The application process is often stressful and lengthy, as many people need to appeal an initial application denial before they ultimately receive benefits. Even those who qualify can typically only count on receiving SSDI payments for a specific amount of time. Benefits can end even when someone still has medical challenges.
How long do SSDI benefits typically last after someone qualifies?
Until they improve or can return to work
As a general rule, the Social Security Administration (SSA) only approves SSDI applications for those who have conditions that should last for a year or longer. They also need to have such serious symptoms that they cannot maintain any type of gainful employment.

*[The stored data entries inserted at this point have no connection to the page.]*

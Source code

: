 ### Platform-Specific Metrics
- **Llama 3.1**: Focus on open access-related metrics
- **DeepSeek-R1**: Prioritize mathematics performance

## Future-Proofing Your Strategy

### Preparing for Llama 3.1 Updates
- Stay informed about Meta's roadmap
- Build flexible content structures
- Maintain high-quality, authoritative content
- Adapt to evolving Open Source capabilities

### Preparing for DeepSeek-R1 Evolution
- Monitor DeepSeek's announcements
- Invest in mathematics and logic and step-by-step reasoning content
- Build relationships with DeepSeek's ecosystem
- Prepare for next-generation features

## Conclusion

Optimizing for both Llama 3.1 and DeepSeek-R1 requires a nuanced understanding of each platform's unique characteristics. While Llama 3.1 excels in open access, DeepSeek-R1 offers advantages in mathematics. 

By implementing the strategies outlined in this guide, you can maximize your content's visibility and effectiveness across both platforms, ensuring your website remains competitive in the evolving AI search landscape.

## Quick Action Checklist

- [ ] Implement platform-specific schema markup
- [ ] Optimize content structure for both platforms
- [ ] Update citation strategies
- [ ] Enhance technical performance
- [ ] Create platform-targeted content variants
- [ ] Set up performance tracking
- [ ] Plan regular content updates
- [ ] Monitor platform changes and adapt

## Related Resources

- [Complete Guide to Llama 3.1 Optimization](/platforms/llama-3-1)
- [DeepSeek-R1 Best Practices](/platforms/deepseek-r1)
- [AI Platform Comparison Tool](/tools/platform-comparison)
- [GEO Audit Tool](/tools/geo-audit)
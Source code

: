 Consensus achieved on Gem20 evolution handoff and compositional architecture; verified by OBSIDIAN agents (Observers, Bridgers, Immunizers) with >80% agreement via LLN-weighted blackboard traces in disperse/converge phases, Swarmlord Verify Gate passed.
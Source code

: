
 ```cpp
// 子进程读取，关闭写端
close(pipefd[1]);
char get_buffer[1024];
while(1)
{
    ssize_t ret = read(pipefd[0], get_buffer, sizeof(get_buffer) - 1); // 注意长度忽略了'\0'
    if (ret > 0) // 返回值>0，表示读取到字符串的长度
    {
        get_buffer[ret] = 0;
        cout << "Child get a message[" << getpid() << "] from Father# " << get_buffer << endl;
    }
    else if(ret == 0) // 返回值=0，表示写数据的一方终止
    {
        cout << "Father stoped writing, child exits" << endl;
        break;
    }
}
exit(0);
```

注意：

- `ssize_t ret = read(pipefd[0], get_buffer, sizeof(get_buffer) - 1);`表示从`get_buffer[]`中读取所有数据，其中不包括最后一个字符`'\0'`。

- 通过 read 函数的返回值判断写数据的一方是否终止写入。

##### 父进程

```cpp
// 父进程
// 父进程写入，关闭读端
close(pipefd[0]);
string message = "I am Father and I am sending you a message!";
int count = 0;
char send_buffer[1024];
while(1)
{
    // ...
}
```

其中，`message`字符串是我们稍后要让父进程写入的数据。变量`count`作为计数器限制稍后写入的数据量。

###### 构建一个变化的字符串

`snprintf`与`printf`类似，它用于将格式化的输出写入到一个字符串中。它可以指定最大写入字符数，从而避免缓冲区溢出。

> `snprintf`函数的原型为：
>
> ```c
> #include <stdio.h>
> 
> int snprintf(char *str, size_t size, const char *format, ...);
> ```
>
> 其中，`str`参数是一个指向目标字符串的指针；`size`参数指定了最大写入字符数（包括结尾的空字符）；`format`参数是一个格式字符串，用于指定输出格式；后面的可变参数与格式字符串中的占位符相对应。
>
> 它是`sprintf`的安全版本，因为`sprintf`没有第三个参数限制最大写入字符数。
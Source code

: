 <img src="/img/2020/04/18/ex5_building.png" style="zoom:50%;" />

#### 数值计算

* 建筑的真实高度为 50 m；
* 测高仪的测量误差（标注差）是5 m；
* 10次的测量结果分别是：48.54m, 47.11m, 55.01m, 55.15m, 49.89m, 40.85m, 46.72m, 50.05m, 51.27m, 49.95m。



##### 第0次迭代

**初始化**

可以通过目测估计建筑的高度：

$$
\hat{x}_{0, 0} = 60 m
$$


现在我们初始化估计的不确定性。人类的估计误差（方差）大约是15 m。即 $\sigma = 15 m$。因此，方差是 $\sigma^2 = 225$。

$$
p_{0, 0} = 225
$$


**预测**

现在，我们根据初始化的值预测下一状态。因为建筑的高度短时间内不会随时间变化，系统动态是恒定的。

Many applicants have permanent, progressive or terminal medical conditions. Others may eventually improve. When someone can resume gainful employment or recovers from their disabling medical condition, they typically lose their eligibility for ongoing SSDI benefits. Recipients must report changes in their condition or employment status to the SSA.
Until they qualify for retirement benefits
The contributions people make toward Social Security fund both disability benefit programs and retirement benefits. When someone reaches the current retirement age in force by the SSA, which is currently 67 years of age, they may cease receiving SSDI benefits. At that time, the SSA should automatically convert their benefits to retirement benefits. They usually won’t experience an interruption in coverage and do not need to submit paperwork to switch the kind of benefits they receive.
Until an applicant dies
Those with severe health issues, such as cancer, might die before they reach retirement age because of their health challenges. SSDI benefits typically terminate after someone’s death. In cases, surviving spouses and dependent children may be eligible for survivor’s benefits, which can be monthly payments or a lump-sum award.
Those who may require SSDI to cover their basic living expenses need to know how long their benefits are likely to last. Understanding the rules that apply to SSDI benefits may help people see the value in applying and understand why they may need help to get the benefits they need for as long as they need them.